Forensik

Polres Jaktim ungkap peredaran sabu 12,54 gram saat Operasi Nila

Jakarta (ANTARA) – Satuan Reserse Narkotika, Psikotropika, dan Medis-Obatan Terlarang Polres Metro Jakarta Timur mengungkap kasus peredaran narkotika jenis sabu seberat 12,54 gram dalam Operasi Nila 2026 di Jalan Kayu Ramin, Utan Kayu Utara, Matraman, Jakarta Timur.

“Dalam Operasi Nila 2026 Subnit 2 Unit 1 berhasil mengamankan seorang Terdakwa di Jalan Kayu Ramin RT 7/1 Utan Kayu Utara, Matraman. Kemudian dilakukan penggeledahan dan ditemukan barang bukti sabu di dalam tas,” kata Kasat Narkotika, Psikotropika, dan Medis-Obatan Terlarang Polres Metro Jakarta Timur Kompol Dedi Herdiana di Jakarta, Kamis.

Pengungkapan tersebut merupakan salah satu target operasi (TO) yang berhasil diungkap dalam Operasi Nila 2026 yang berlangsung mulai 9 Sampai sekarang 23 September 2026.

Dedi menjelaskan pengungkapan bermula ketika petugas mendapat informasi pada Rabu (16/9) dari masyarakat bahwa di Tempat TKP sering digunakan sebagai tempat transaksi penyalahgunaan narkotika pada Rabu (16/9).

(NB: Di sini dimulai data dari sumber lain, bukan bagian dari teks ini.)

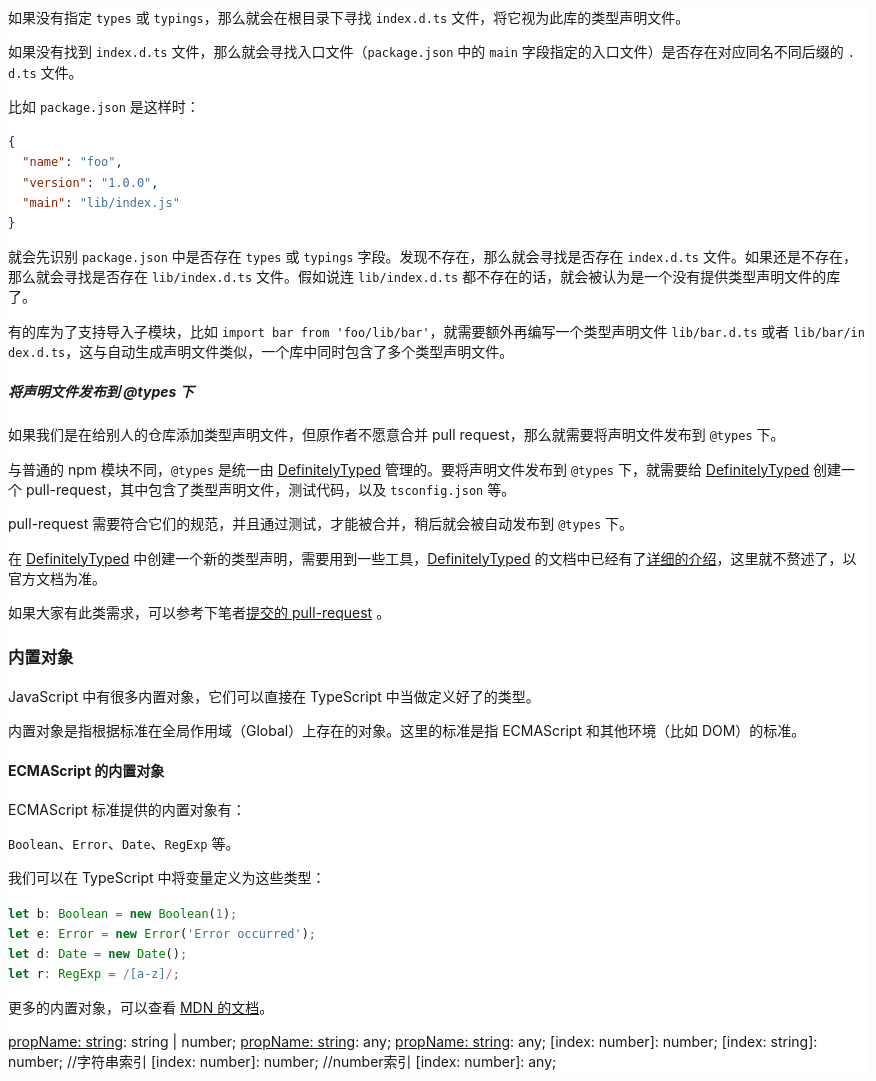 如果没有指定 `types` 或 `typings`，那么就会在根目录下寻找 `index.d.ts` 文件，将它视为此库的类型声明文件。

如果没有找到 `index.d.ts` 文件，那么就会寻找入口文件（`package.json` 中的 `main` 字段指定的入口文件）是否存在对应同名不同后缀的 `.d.ts` 文件。

比如 `package.json` 是这样时：
```json
{
  "name": "foo",
  "version": "1.0.0",
  "main": "lib/index.js"
}
```

就会先识别 `package.json` 中是否存在 `types` 或 `typings` 字段。发现不存在，那么就会寻找是否存在 `index.d.ts` 文件。如果还是不存在，那么就会寻找是否存在 `lib/index.d.ts` 文件。假如说连 `lib/index.d.ts` 都不存在的话，就会被认为是一个没有提供类型声明文件的库了。

有的库为了支持导入子模块，比如 `import bar from 'foo/lib/bar'`，就需要额外再编写一个类型声明文件 `lib/bar.d.ts` 或者 `lib/bar/index.d.ts`，这与自动生成声明文件类似，一个库中同时包含了多个类型声明文件。

##### 将声明文件发布到 @types 下

如果我们是在给别人的仓库添加类型声明文件，但原作者不愿意合并 pull request，那么就需要将声明文件发布到 `@types` 下。

与普通的 npm 模块不同，`@types` 是统一由 [DefinitelyTyped](https://github.com/DefinitelyTyped/DefinitelyTyped/) 管理的。要将声明文件发布到 `@types` 下，就需要给 [DefinitelyTyped](https://github.com/DefinitelyTyped/DefinitelyTyped/) 创建一个 pull-request，其中包含了类型声明文件，测试代码，以及 `tsconfig.json` 等。

pull-request 需要符合它们的规范，并且通过测试，才能被合并，稍后就会被自动发布到 `@types` 下。

在 [DefinitelyTyped](https://github.com/DefinitelyTyped/DefinitelyTyped/) 中创建一个新的类型声明，需要用到一些工具，[DefinitelyTyped](https://github.com/DefinitelyTyped/DefinitelyTyped/) 的文档中已经有了[详细的介绍](https://github.com/DefinitelyTyped/DefinitelyTyped#create-a-new-package)，这里就不赘述了，以官方文档为准。

如果大家有此类需求，可以参考下笔者[提交的 pull-request](https://github.com/DefinitelyTyped/DefinitelyTyped/pull/30336/files) 。

### 内置对象

JavaScript 中有很多内置对象，它们可以直接在 TypeScript 中当做定义好了的类型。

内置对象是指根据标准在全局作用域（Global）上存在的对象。这里的标准是指 ECMAScript 和其他环境（比如 DOM）的标准。

#### ECMAScript 的内置对象

ECMAScript 标准提供的内置对象有：

`Boolean`、`Error`、`Date`、`RegExp` 等。

我们可以在 TypeScript 中将变量定义为这些类型：
```ts
let b: Boolean = new Boolean(1);
let e: Error = new Error('Error occurred');
let d: Date = new Date();
let r: RegExp = /[a-z]/;
```

更多的内置对象，可以查看 [MDN 的文档](https://developer.mozilla.org/en-US/docs/Web/JavaScript/Reference/Global_Objects)。


  [propName: string]: any;
  [propName: string]: string | number;
  [propName: string]: any;
  [propName: string]: any;
  [index: number]: number;
  [index: string]: number;  //字符串索引
  [index: number]: number;  //number索引
  [index: number]: any;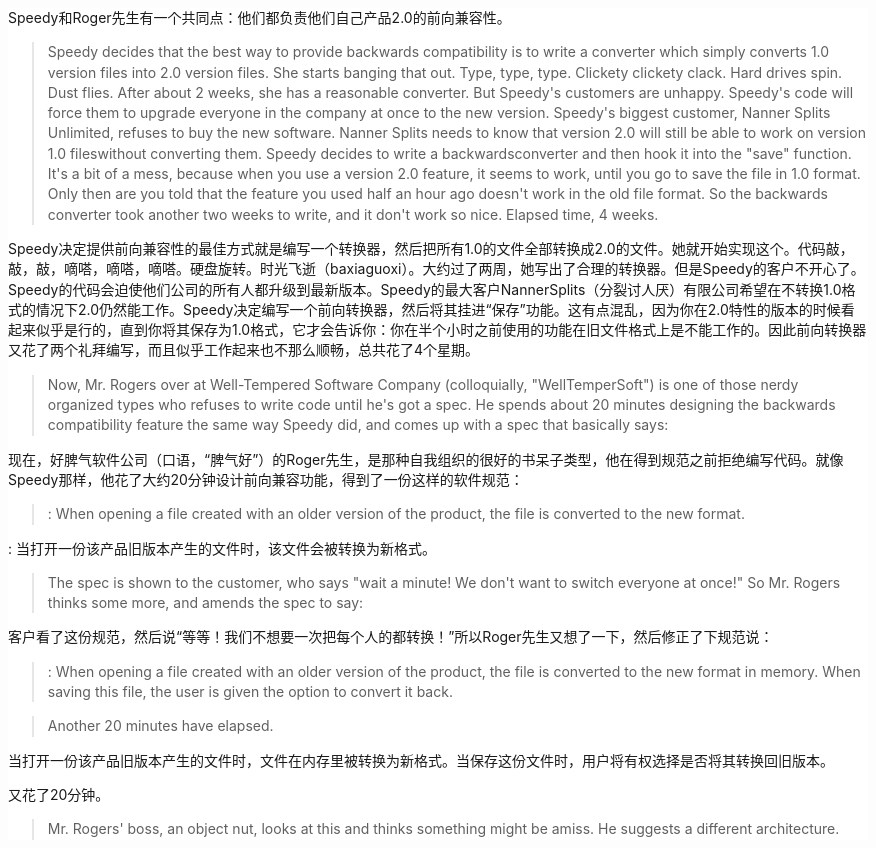 
Speedy和Roger先生有一个共同点：他们都负责他们自己产品2.0的前向兼容性。


>Speedy decides that the best way to provide backwards compatibility is to write a converter which simply converts 1.0 version files into 2.0 version files. She starts banging that out. Type, type, type. Clickety clickety clack. Hard drives spin. Dust flies. After about 2 weeks, she has a reasonable converter. But Speedy's customers are unhappy. Speedy's code will force them to upgrade everyone in the company at once to the new version. Speedy's biggest customer, Nanner Splits Unlimited, refuses to buy the new software. Nanner Splits needs to know that version 2.0 will still be able to work on version 1.0 fileswithout converting them. Speedy decides to write a backwardsconverter and then hook it into the "save" function. It's a bit of a mess, because when you use a version 2.0 feature, it seems to work, until you go to save the file in 1.0 format. Only then are you told that the feature you used half an hour ago doesn't work in the old file format. So the backwards converter took another two weeks to write, and it don't work so nice. Elapsed time, 4 weeks.


Speedy决定提供前向兼容性的最佳方式就是编写一个转换器，然后把所有1.0的文件全部转换成2.0的文件。她就开始实现这个。代码敲，敲，敲，嘀嗒，嘀嗒，嘀嗒。硬盘旋转。时光飞逝（baxiaguoxi）。大约过了两周，她写出了合理的转换器。但是Speedy的客户不开心了。Speedy的代码会迫使他们公司的所有人都升级到最新版本。Speedy的最大客户NannerSplits（分裂讨人厌）有限公司希望在不转换1.0格式的情况下2.0仍然能工作。Speedy决定编写一个前向转换器，然后将其挂进“保存”功能。这有点混乱，因为你在2.0特性的版本的时候看起来似乎是行的，直到你将其保存为1.0格式，它才会告诉你：你在半个小时之前使用的功能在旧文件格式上是不能工作的。因此前向转换器又花了两个礼拜编写，而且似乎工作起来也不那么顺畅，总共花了4个星期。


>Now, Mr. Rogers over at Well-Tempered Software Company (colloquially, "WellTemperSoft") is one of those nerdy organized types who refuses to write code until he's got a spec. He spends about 20 minutes designing the backwards compatibility feature the same way Speedy did, and comes up with a spec that basically says:


现在，好脾气软件公司（口语，“脾气好”）的Roger先生，是那种自我组织的很好的书呆子类型，他在得到规范之前拒绝编写代码。就像Speedy那样，他花了大约20分钟设计前向兼容功能，得到了一份这样的软件规范：


>:	When opening a file created with an older version of the product, the file is converted to the new format.


:	当打开一份该产品旧版本产生的文件时，该文件会被转换为新格式。


>The spec is shown to the customer, who says "wait a minute! We don't want to switch everyone at once!" So Mr. Rogers thinks some more, and amends the spec to say:


客户看了这份规范，然后说“等等！我们不想要一次把每个人的都转换！”所以Roger先生又想了一下，然后修正了下规范说：


>:	When opening a file created with an older version of the product, the file is converted to the new format in memory. When saving this file, the user is given the option to convert it back.


>Another 20 minutes have elapsed.


当打开一份该产品旧版本产生的文件时，文件在内存里被转换为新格式。当保存这份文件时，用户将有权选择是否将其转换回旧版本。


又花了20分钟。


>Mr. Rogers' boss, an object nut, looks at this and thinks something might be amiss. He suggests a different architecture.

“Selanjutnya Subnit 2 Unit 1 merespons dan menindaklanjuti informasi tersebut dan melakukan penyelidikan, pengamatan, serta penggambaran terhadap tempat dan orang,” jelas Dedi.

Setelah melakukan penyelidikan selama beberapa jam, petugas mengamankan seorang pria berinisial EA alias Kecil alias Kebot di Jalan Kayu Ramin sekitar pukul 17.30 WIB.

Petugas kemudian melakukan penggeledahan terhadap Terdakwa dan menemukan dua paket narkotika jenis sabu yang disimpan di dalam sebuah tas berwarna cokelat.

Dari penggeledahan tersebut, polisi menyita dua paket sabu dengan berat bruto 12,54 gram.

Selain narkotika, petugas Bahkan mengamankan Sebanyaknya barang bukti lainnya berupa satu unit telepon seluler, satu unit alat timbang digital, satu kartu tanda penduduk (KTP), serta satu buah tas berwarna cokelat.

Selanjutnya, Terdakwa beserta seluruh barang bukti dibawa ke Satuan Reserse Narkotika, Psikotropika, dan Medis-Obatan Terlarang Polres Metro Jakarta Timur untuk menjalani proses hukum lebih lanjut.

“Penyidik masih melakukan Sebanyaknya tahapan pemeriksaan terhadap Terdakwa dan barang bukti untuk mendalami kasus tersebut,” ucap Dedi.

Tahapan yang dilakukan antara lain pemeriksaan laboratorium terhadap barang bukti narkotika, pemeriksaan urine Terdakwa, dan pemeriksaan terhadap Terdakwa dan saksi.

Polisi Bahkan melakukan administrasi penyidikan dan pengembangan untuk mengungkap kemungkinan adanya jaringan atau pihak lain yang berkaitan dengan kasus tersebut.

Dalam Peristiwa Pidana ini, Terdakwa dijerat dengan Syarat pidana dalam Undang-Undang Nomor 35 Tahun 2009 tentang Narkotika.

“Terkait tindak pidana tanpa hak atau melawan hukum memiliki, menyimpan, menguasai, atau menyerahkan narkotika golongan I bukan tanaman serta Syarat terkait menjual, membeli, menjadi perantara dalam jual beli narkotika,” kata Dedi.

Baca Bahkan: Polisi tangkap pria bawa sabu seberat 112,13 gram di Menteng

Baca Bahkan: Polisi gagalkan peredaran 7,2 kilogram sabu senilai Rp10 miliar

Baca Bahkan: Polda Metro Jaya bongkar sindikat sabu dan sita empat senpi di Bekasi

Pewarta: Siti Nurhaliza
Editor: Mentari Dwi Gayati
Copyright © ANTARA 2026

Dilarang keras mengambil konten, melakukan crawling atau pengindeksan otomatis untuk AI di situs web ini tanpa izin tertulis dari Kantor Berita ANTARA.